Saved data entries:
__________________________________________________

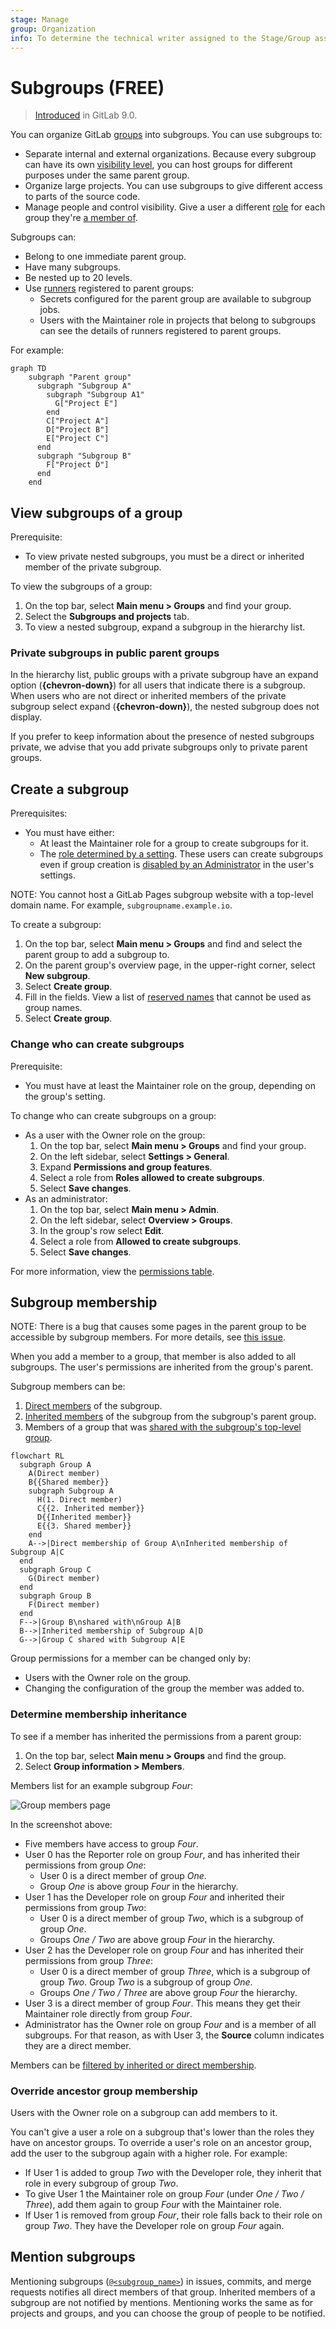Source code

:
 ```yaml
---
stage: Manage
group: Organization
info: To determine the technical writer assigned to the Stage/Group associated with this page, see https://about.gitlab.com/handbook/product/ux/technical-writing/#assignments
---
```


# Subgroups **(FREE)**

> [Introduced](https://gitlab.com/gitlab-org/gitlab-foss/-/issues/2772) in GitLab 9.0.

You can organize GitLab [groups](../index.md) into subgroups. You can use subgroups to:

- Separate internal and external organizations. Because every subgroup can have its own
  [visibility level](../../public_access.md), you can host groups for different
  purposes under the same parent group.
- Organize large projects. You can use subgroups to give different access to parts of
  the source code.
- Manage people and control visibility. Give a user a different
  [role](../../permissions.md#group-members-permissions) for each group they're [a member of](#subgroup-membership).

Subgroups can:

- Belong to one immediate parent group.
- Have many subgroups.
- Be nested up to 20 levels.
- Use [runners](../../../ci/runners/index.md) registered to parent groups:
  - Secrets configured for the parent group are available to subgroup jobs.
  - Users with the Maintainer role in projects that belong to subgroups can see the details of runners registered to
    parent groups.

For example:

```mermaid
graph TD
    subgraph "Parent group"
      subgraph "Subgroup A"
        subgraph "Subgroup A1"
          G["Project E"]
        end
        C["Project A"]
        D["Project B"]
        E["Project C"]
      end
      subgraph "Subgroup B"
        F["Project D"]
      end
    end
```

## View subgroups of a group

Prerequisite:

- To view private nested subgroups, you must be a direct or inherited member of
the private subgroup.

To view the subgroups of a group:

1. On the top bar, select **Main menu > Groups** and find your group.
1. Select the **Subgroups and projects** tab.
1. To view a nested subgroup, expand a subgroup in the hierarchy list.

### Private subgroups in public parent groups

In the hierarchy list, public groups with a private subgroup have an expand option (**{chevron-down}**)
for all users that indicate there is a subgroup. When users who are not direct or inherited members of
the private subgroup select expand (**{chevron-down}**), the nested subgroup does not display.

If you prefer to keep information about the presence of nested subgroups private, we advise that you
add private subgroups only to private parent groups.

## Create a subgroup

Prerequisites:

- You must have either:
  - At least the Maintainer role for a group to create subgroups for it.
  - The [role determined by a setting](#change-who-can-create-subgroups). These users can create
    subgroups even if group creation is
    [disabled by an Administrator](../../admin_area/index.md#prevent-a-user-from-creating-groups) in the user's settings.

NOTE:
You cannot host a GitLab Pages subgroup website with a top-level domain name. For example, `subgroupname.example.io`.

To create a subgroup:

1. On the top bar, select **Main menu > Groups** and find and select the parent group to add a subgroup to.
1. On the parent group's overview page, in the upper-right corner, select **New subgroup**.
1. Select **Create group**.
1. Fill in the fields. View a list of [reserved names](../../reserved_names.md) that cannot be used as group names.
1. Select **Create group**.

### Change who can create subgroups

Prerequisite:

- You must have at least the Maintainer role on the group, depending on the group's setting.

To change who can create subgroups on a group:

- As a user with the Owner role on the group:
  1. On the top bar, select **Main menu > Groups** and find your group.
  1. On the left sidebar, select **Settings > General**.
  1. Expand **Permissions and group features**.
  1. Select a role from **Roles allowed to create subgroups**.
  1. Select **Save changes**.
- As an administrator:
  1. On the top bar, select **Main menu > Admin**.
  1. On the left sidebar, select **Overview > Groups**.
  1. In the group's row select **Edit**.
  1. Select a role from **Allowed to create subgroups**.
  1. Select **Save changes**.

For more information, view the [permissions table](../../permissions.md#group-members-permissions).

## Subgroup membership

NOTE:
There is a bug that causes some pages in the parent group to be accessible by subgroup members. For more details, see [this issue](https://gitlab.com/gitlab-org/gitlab/-/issues/340421).

When you add a member to a group, that member is also added to all subgroups. The user's permissions are inherited from
the group's parent.

Subgroup members can be:

1. [Direct members](../../project/members/index.md#add-users-to-a-project) of the subgroup.
1. [Inherited members](../../project/members/index.md#inherited-membership) of the subgroup from the subgroup's parent group.
1. Members of a group that was [shared with the subgroup's top-level group](../manage.md#share-a-group-with-another-group).

```mermaid
flowchart RL
  subgraph Group A
    A(Direct member)
    B{{Shared member}}
    subgraph Subgroup A
      H(1. Direct member)
      C{{2. Inherited member}}
      D{{Inherited member}}
      E{{3. Shared member}}
    end
    A-->|Direct membership of Group A\nInherited membership of Subgroup A|C
  end
  subgraph Group C
    G(Direct member)
  end
  subgraph Group B
    F(Direct member)
  end
  F-->|Group B\nshared with\nGroup A|B
  B-->|Inherited membership of Subgroup A|D
  G-->|Group C shared with Subgroup A|E
```

Group permissions for a member can be changed only by:

- Users with the Owner role on the group.
- Changing the configuration of the group the member was added to.

### Determine membership inheritance

To see if a member has inherited the permissions from a parent group:

1. On the top bar, select **Main menu > Groups** and find the group.
1. Select **Group information > Members**.

Members list for an example subgroup _Four_:

![Group members page](img/group_members_v14_4.png)

In the screenshot above:

- Five members have access to group _Four_.
- User 0 has the Reporter role on group _Four_, and has inherited their permissions from group _One_:
  - User 0 is a direct member of group _One_.
  - Group _One_ is above group _Four_ in the hierarchy.
- User 1 has the Developer role on group _Four_ and inherited their permissions from group _Two_:
  - User 0 is a direct member of group _Two_, which is a subgroup of group _One_.
  - Groups _One / Two_ are above group _Four_ in the hierarchy.
- User 2 has the Developer role on group _Four_ and has inherited their permissions from group _Three_:
  - User 0 is a direct member of group _Three_, which is a subgroup of group _Two_. Group _Two_ is a subgroup of group
    _One_.
  - Groups _One / Two / Three_ are above group _Four_ the hierarchy.
- User 3 is a direct member of group _Four_. This means they get their Maintainer role directly from group _Four_.
- Administrator has the Owner role on group _Four_ and is a member of all subgroups. For that reason, as with User 3,
  the **Source** column indicates they are a direct member.

Members can be [filtered by inherited or direct membership](../manage.md#filter-a-group).

### Override ancestor group membership

Users with the Owner role on a subgroup can add members to it.

You can't give a user a role on a subgroup that's lower than the roles they have on ancestor groups. To override a user's
role on an ancestor group, add the user to the subgroup again with a higher role. For example:

- If User 1 is added to group _Two_ with the Developer role, they inherit that role in every subgroup of group _Two_.
- To give User 1 the Maintainer role on group _Four_ (under _One / Two / Three_), add them again to group _Four_ with
  the Maintainer role.
- If User 1 is removed from group _Four_, their role falls back to their role on group _Two_. They have the Developer
  role on group _Four_ again.

## Mention subgroups

Mentioning subgroups ([`@<subgroup_name>`](../../discussions/index.md#mentions)) in issues, commits, and merge requests
notifies all direct members of that group. Inherited members of a subgroup are not notified by mentions. Mentioning works the same as for projects and groups, and you can choose the group
of people to be notified.

<!-- ## Troubleshooting

Include any troubleshooting steps that you can foresee. If you know beforehand what issues
one might have when setting this up, or when something is changed, or on upgrading, it's
important to describe those, too. Think of things that may go wrong and include them here.
This is important to minimize requests for support, and to avoid doc comments with
questions that you know someone might ask.

Each scenario can be a third-level heading, for example `### Getting error message X`.
If you have none to add when creating a doc, leave this section in place
but commented out to help encourage others to add to it in the future. -->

__________________________________________________

# BRIEF
What is the number of lines in the data that include "hierarchy"? Answer with that number alone.

# EXPECTED OUTPUT
5